Monday, December 29, 2008

Cabrera vs Gourley

Ike Cabrera and John Gourley were both interviewed on Australian NPR (they call it ABC - Australian Broadcasting Corporation) in regards to the proposed Mariana Trench Marine National Monument.  From ABC:
A coalition of indigenous people in the Commonwealth of the Northern Marianas have asked US President George W Bush to extend the area being considered for a marine monument. It comes after reports the White House was considering scaling back the area under consideration. The Friends of the Monument Group say they need the monument to protect as much of the Mariana Trench as possible.
I was confused as to why the reporter called the Friends of the Monument a "lobby group" and John Gourley a "environmental consultant and biologist." What's with the double standard?  I was also a little confused by the explanation for our politicians' opposition to the monument.  She said that they aren't opposed to preservation, they are just opposed to restricting commercial fishing and mining.  Ponder that one for a few minutes.

I thought both interviews were interesting.

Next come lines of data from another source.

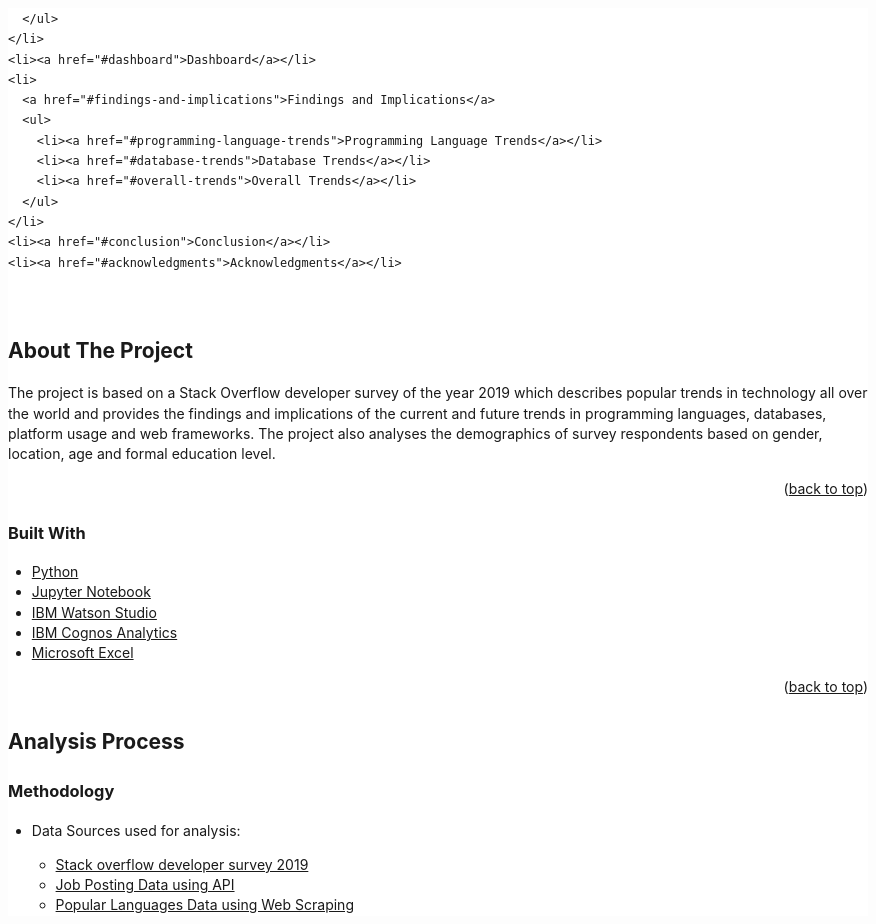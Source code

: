       </ul>
    </li>
    <li><a href="#dashboard">Dashboard</a></li>
    <li>
      <a href="#findings-and-implications">Findings and Implications</a>
      <ul>
        <li><a href="#programming-language-trends">Programming Language Trends</a></li>
        <li><a href="#database-trends">Database Trends</a></li>
        <li><a href="#overall-trends">Overall Trends</a></li>
      </ul>
    </li>
    <li><a href="#conclusion">Conclusion</a></li>
    <li><a href="#acknowledgments">Acknowledgments</a></li>
  </ol>
</details>

<br/>



## About The Project

The project is based on a Stack Overflow developer survey of the year 2019 which describes popular trends in technology all over the world and provides the findings and implications of the current and future trends in programming languages, databases, platform usage and web frameworks. The project also analyses the demographics of survey respondents based on gender, location, age and formal education level.



<p align="right">(<a href="#top">back to top</a>)</p>

### Built With

-   [Python](https://www.python.org/)
-   [Jupyter Notebook](https://jupyter.org/)
-   [IBM Watson Studio](https://cloud.ibm.com/)
-   [IBM Cognos Analytics](https://cloud.ibm.com/)
-   [Microsoft Excel](https://office.live.com/start/excel.aspx)

<p align="right">(<a href="#top">back to top</a>)</p>



## Analysis Process

### Methodology

<ul>
  <li>Data Sources used for analysis:</li>

-   [Stack overflow developer survey 2019](https://cf-courses-data.s3.us.cloud-object-storage.appdomain.cloud/IBM-DA0321EN-SkillsNetwork/LargeData/m1_survey_data.csv)
-   [Job Posting Data using API](https://github.com/ArfatMateen/IBM_Data_Analyst_Capstone_Project/blob/main/notebooks/1.1%20-%20Jobs_API.ipynb)
-   [Popular Languages Data using Web Scraping](https://cf-courses-data.s3.us.cloud-object-storage.appdomain.cloud/IBM-DA0321EN-SkillsNetwork/labs/datasets/Programming_Languages.html)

Both men used the original arguments for and against the monument. After over a year of back and forth, it comes back to a few basic arguments.  Ike argues that the waters are a "natural treasure" and an "important part of our heritage" and should be protected while Gourley argues that (1) the Antiquities Act of 1906 does not require public input, (2) can only be overturned by Congress and (3) would "slam the door" on future development.

Naturally I agree with what Ike had to say. To Gourley I would say that there has already been plenty of public input, with over 150 letters to the editor, hundreds of emails and letters written to the President, and thousands of signatures on petitions, both for and against. There was a two month public comment period and a public comment open house in which over 400 local, mostly indigenous residents attended. No other issue comes to mind that has engaged so many people in recent years. How much more public input could there have been?

I would also say that this is permanent in as much as it sets up a permanent framework for conservation. The nuts and bolts will be worked on and argued over for the next 100 years. I would also amend his final argument to say that this only "slams the door" on future extraction and environmental destruction, not future development. There are plenty of sustainable activities that can take place within the monument borders.